▶ Work instruction: Each of the entries beneath this task should be written out exactly.

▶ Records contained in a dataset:

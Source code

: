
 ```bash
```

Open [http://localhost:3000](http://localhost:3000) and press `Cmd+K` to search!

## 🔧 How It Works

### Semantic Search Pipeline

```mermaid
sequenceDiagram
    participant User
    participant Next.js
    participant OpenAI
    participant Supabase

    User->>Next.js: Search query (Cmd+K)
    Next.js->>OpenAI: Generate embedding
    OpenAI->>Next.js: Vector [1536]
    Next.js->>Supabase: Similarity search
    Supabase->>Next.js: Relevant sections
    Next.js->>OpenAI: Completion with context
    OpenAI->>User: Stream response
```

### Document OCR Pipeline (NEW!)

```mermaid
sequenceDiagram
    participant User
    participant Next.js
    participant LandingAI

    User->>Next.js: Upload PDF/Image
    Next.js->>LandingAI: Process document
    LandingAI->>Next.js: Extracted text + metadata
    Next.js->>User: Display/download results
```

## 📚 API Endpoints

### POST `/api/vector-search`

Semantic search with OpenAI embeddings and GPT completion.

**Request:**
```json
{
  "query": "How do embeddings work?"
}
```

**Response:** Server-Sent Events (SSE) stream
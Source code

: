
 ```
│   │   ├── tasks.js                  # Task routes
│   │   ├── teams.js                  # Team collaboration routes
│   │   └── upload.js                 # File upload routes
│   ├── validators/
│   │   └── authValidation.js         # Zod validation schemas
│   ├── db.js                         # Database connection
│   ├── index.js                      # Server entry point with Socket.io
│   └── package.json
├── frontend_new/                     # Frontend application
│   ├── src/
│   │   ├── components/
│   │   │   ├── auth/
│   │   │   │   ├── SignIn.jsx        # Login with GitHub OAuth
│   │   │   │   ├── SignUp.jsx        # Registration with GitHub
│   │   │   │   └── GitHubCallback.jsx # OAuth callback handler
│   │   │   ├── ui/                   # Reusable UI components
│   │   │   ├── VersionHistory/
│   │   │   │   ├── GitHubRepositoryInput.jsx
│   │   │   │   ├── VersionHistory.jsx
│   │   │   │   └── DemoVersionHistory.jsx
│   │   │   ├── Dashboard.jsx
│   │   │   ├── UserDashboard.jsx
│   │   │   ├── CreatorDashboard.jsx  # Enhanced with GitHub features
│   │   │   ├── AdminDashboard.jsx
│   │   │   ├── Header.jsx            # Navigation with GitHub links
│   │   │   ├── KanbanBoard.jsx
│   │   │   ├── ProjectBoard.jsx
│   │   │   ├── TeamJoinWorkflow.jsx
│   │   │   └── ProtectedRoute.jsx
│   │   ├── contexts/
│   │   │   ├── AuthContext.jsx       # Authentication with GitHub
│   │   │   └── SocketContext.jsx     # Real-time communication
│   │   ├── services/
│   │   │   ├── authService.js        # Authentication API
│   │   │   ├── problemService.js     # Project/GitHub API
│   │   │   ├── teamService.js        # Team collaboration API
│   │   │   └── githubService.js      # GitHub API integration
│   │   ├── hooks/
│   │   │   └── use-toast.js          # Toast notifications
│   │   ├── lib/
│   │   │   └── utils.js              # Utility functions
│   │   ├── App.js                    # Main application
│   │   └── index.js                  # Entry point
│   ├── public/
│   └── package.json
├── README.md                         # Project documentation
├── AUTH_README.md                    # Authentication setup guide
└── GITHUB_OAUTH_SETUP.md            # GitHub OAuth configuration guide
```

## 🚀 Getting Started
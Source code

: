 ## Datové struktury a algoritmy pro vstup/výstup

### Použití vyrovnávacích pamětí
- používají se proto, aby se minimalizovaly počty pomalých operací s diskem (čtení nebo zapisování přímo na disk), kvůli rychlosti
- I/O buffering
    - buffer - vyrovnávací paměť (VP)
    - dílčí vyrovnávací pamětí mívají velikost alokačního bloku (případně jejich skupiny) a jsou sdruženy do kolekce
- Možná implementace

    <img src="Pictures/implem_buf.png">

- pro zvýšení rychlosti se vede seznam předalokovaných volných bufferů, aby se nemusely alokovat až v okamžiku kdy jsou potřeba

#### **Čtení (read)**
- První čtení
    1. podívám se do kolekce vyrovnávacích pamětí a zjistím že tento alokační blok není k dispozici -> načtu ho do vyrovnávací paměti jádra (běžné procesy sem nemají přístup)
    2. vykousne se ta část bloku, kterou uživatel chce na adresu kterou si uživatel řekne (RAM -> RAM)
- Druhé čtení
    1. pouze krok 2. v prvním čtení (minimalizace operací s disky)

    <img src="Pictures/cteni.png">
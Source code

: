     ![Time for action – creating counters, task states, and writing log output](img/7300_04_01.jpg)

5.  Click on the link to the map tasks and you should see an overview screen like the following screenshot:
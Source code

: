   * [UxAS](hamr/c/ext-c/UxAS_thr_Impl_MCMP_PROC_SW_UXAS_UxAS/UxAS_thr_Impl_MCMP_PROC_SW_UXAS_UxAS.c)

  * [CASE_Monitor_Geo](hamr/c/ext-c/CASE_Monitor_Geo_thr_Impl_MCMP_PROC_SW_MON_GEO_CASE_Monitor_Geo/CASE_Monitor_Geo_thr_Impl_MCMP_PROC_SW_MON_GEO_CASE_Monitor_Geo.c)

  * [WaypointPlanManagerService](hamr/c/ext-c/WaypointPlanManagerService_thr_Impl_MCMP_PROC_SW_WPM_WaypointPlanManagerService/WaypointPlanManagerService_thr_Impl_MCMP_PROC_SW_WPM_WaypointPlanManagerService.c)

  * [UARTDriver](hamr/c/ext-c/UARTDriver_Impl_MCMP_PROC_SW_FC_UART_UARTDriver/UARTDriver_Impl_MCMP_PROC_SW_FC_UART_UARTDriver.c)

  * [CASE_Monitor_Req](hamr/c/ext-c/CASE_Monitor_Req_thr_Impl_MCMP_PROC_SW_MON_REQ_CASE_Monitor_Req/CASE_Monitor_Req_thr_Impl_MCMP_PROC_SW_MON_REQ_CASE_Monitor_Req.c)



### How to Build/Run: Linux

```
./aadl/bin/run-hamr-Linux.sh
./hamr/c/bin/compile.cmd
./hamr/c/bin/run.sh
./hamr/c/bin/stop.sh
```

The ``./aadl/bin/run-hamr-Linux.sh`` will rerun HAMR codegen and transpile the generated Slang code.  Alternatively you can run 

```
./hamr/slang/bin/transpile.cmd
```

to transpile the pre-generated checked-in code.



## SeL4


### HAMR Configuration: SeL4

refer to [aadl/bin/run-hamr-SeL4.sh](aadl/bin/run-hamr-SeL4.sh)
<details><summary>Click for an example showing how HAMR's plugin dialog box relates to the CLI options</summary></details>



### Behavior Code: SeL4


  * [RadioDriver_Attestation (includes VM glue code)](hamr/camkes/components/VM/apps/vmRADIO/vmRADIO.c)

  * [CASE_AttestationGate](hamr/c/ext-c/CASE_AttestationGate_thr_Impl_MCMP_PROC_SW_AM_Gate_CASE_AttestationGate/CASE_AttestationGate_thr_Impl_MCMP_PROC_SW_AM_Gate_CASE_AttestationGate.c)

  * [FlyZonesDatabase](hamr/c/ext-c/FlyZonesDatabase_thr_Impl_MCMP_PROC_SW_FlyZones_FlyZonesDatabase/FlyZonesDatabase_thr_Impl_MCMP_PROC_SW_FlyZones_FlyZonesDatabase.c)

▶ Solution to this task:
Source code

:
 ```bash
```

Open [http://localhost:3000](http://localhost:3000) and press `Cmd+K` to search!

## 🔧 How It Works

### Semantic Search Pipeline

```mermaid
sequenceDiagram
    participant User
    participant Next.js
    participant OpenAI
    participant Supabase

    User->>Next.js: Search query (Cmd+K)
    Next.js->>OpenAI: Generate embedding
    OpenAI->>Next.js: Vector [1536]
    Next.js->>Supabase: Similarity search
    Supabase->>Next.js: Relevant sections
    Next.js->>OpenAI: Completion with context
    OpenAI->>User: Stream response
```

### Document OCR Pipeline (NEW!)

```mermaid
sequenceDiagram
    participant User
    participant Next.js
    participant LandingAI

    User->>Next.js: Upload PDF/Image
    Next.js->>LandingAI: Process document
    LandingAI->>Next.js: Extracted text + metadata
    Next.js->>User: Display/download results
```

## 📚 API Endpoints

### POST `/api/vector-search`

Semantic search with OpenAI embeddings and GPT completion.

**Request:**
```json
{
  "query": "How do embeddings work?"
}
```

**Response:** Server-Sent Events (SSE) stream
Source code

:
 ```
│   │   ├── tasks.js                  # Task routes
│   │   ├── teams.js                  # Team collaboration routes
│   │   └── upload.js                 # File upload routes
│   ├── validators/
│   │   └── authValidation.js         # Zod validation schemas
│   ├── db.js                         # Database connection
│   ├── index.js                      # Server entry point with Socket.io
│   └── package.json
├── frontend_new/                     # Frontend application
│   ├── src/
│   │   ├── components/
│   │   │   ├── auth/
│   │   │   │   ├── SignIn.jsx        # Login with GitHub OAuth
│   │   │   │   ├── SignUp.jsx        # Registration with GitHub
│   │   │   │   └── GitHubCallback.jsx # OAuth callback handler
│   │   │   ├── ui/                   # Reusable UI components
│   │   │   ├── VersionHistory/
│   │   │   │   ├── GitHubRepositoryInput.jsx
│   │   │   │   ├── VersionHistory.jsx
│   │   │   │   └── DemoVersionHistory.jsx
│   │   │   ├── Dashboard.jsx
│   │   │   ├── UserDashboard.jsx
│   │   │   ├── CreatorDashboard.jsx  # Enhanced with GitHub features
│   │   │   ├── AdminDashboard.jsx
│   │   │   ├── Header.jsx            # Navigation with GitHub links
│   │   │   ├── KanbanBoard.jsx
│   │   │   ├── ProjectBoard.jsx
│   │   │   ├── TeamJoinWorkflow.jsx
│   │   │   └── ProtectedRoute.jsx
│   │   ├── contexts/
│   │   │   ├── AuthContext.jsx       # Authentication with GitHub
│   │   │   └── SocketContext.jsx     # Real-time communication
│   │   ├── services/
│   │   │   ├── authService.js        # Authentication API
│   │   │   ├── problemService.js     # Project/GitHub API
│   │   │   ├── teamService.js        # Team collaboration API
│   │   │   └── githubService.js      # GitHub API integration
│   │   ├── hooks/
│   │   │   └── use-toast.js          # Toast notifications
│   │   ├── lib/
│   │   │   └── utils.js              # Utility functions
│   │   ├── App.js                    # Main application
│   │   └── index.js                  # Entry point
│   ├── public/
│   └── package.json
├── README.md                         # Project documentation
├── AUTH_README.md                    # Authentication setup guide
└── GITHUB_OAUTH_SETUP.md            # GitHub OAuth configuration guide
```

## 🚀 Getting Started
Source code

: ## Datové struktury a algoritmy pro vstup/výstup

### Použití vyrovnávacích pamětí
- používají se proto, aby se minimalizovaly počty pomalých operací s diskem (čtení nebo zapisování přímo na disk), kvůli rychlosti
- I/O buffering
    - buffer - vyrovnávací paměť (VP)
    - dílčí vyrovnávací pamětí mívají velikost alokačního bloku (případně jejich skupiny) a jsou sdruženy do kolekce
- Možná implementace

    <img src="Pictures/implem_buf.png">

- pro zvýšení rychlosti se vede seznam předalokovaných volných bufferů, aby se nemusely alokovat až v okamžiku kdy jsou potřeba

#### **Čtení (read)**
- První čtení
    1. podívám se do kolekce vyrovnávacích pamětí a zjistím že tento alokační blok není k dispozici -> načtu ho do vyrovnávací paměti jádra (běžné procesy sem nemají přístup)
    2. vykousne se ta část bloku, kterou uživatel chce na adresu kterou si uživatel řekne (RAM -> RAM)
- Druhé čtení
    1. pouze krok 2. v prvním čtení (minimalizace operací s disky)

    <img src="Pictures/cteni.png">
Source code

:     ![Time for action – creating counters, task states, and writing log output](img/7300_04_01.jpg)

5.  Click on the link to the map tasks and you should see an overview screen like the following screenshot:
Source code

:   * [UxAS](hamr/c/ext-c/UxAS_thr_Impl_MCMP_PROC_SW_UXAS_UxAS/UxAS_thr_Impl_MCMP_PROC_SW_UXAS_UxAS.c)

  * [CASE_Monitor_Geo](hamr/c/ext-c/CASE_Monitor_Geo_thr_Impl_MCMP_PROC_SW_MON_GEO_CASE_Monitor_Geo/CASE_Monitor_Geo_thr_Impl_MCMP_PROC_SW_MON_GEO_CASE_Monitor_Geo.c)

  * [WaypointPlanManagerService](hamr/c/ext-c/WaypointPlanManagerService_thr_Impl_MCMP_PROC_SW_WPM_WaypointPlanManagerService/WaypointPlanManagerService_thr_Impl_MCMP_PROC_SW_WPM_WaypointPlanManagerService.c)

  * [UARTDriver](hamr/c/ext-c/UARTDriver_Impl_MCMP_PROC_SW_FC_UART_UARTDriver/UARTDriver_Impl_MCMP_PROC_SW_FC_UART_UARTDriver.c)

  * [CASE_Monitor_Req](hamr/c/ext-c/CASE_Monitor_Req_thr_Impl_MCMP_PROC_SW_MON_REQ_CASE_Monitor_Req/CASE_Monitor_Req_thr_Impl_MCMP_PROC_SW_MON_REQ_CASE_Monitor_Req.c)



### How to Build/Run: Linux

```
./aadl/bin/run-hamr-Linux.sh
./hamr/c/bin/compile.cmd
./hamr/c/bin/run.sh
./hamr/c/bin/stop.sh
```

The ``./aadl/bin/run-hamr-Linux.sh`` will rerun HAMR codegen and transpile the generated Slang code.  Alternatively you can run 

```
./hamr/slang/bin/transpile.cmd
```

to transpile the pre-generated checked-in code.



## SeL4


### HAMR Configuration: SeL4

refer to [aadl/bin/run-hamr-SeL4.sh](aadl/bin/run-hamr-SeL4.sh)
<details><summary>Click for an example showing how HAMR's plugin dialog box relates to the CLI options</summary></details>



### Behavior Code: SeL4


  * [RadioDriver_Attestation (includes VM glue code)](hamr/camkes/components/VM/apps/vmRADIO/vmRADIO.c)

  * [CASE_AttestationGate](hamr/c/ext-c/CASE_AttestationGate_thr_Impl_MCMP_PROC_SW_AM_Gate_CASE_AttestationGate/CASE_AttestationGate_thr_Impl_MCMP_PROC_SW_AM_Gate_CASE_AttestationGate.c)

  * [FlyZonesDatabase](hamr/c/ext-c/FlyZonesDatabase_thr_Impl_MCMP_PROC_SW_FlyZones_FlyZonesDatabase/FlyZonesDatabase_thr_Impl_MCMP_PROC_SW_FlyZones_FlyZonesDatabase.c)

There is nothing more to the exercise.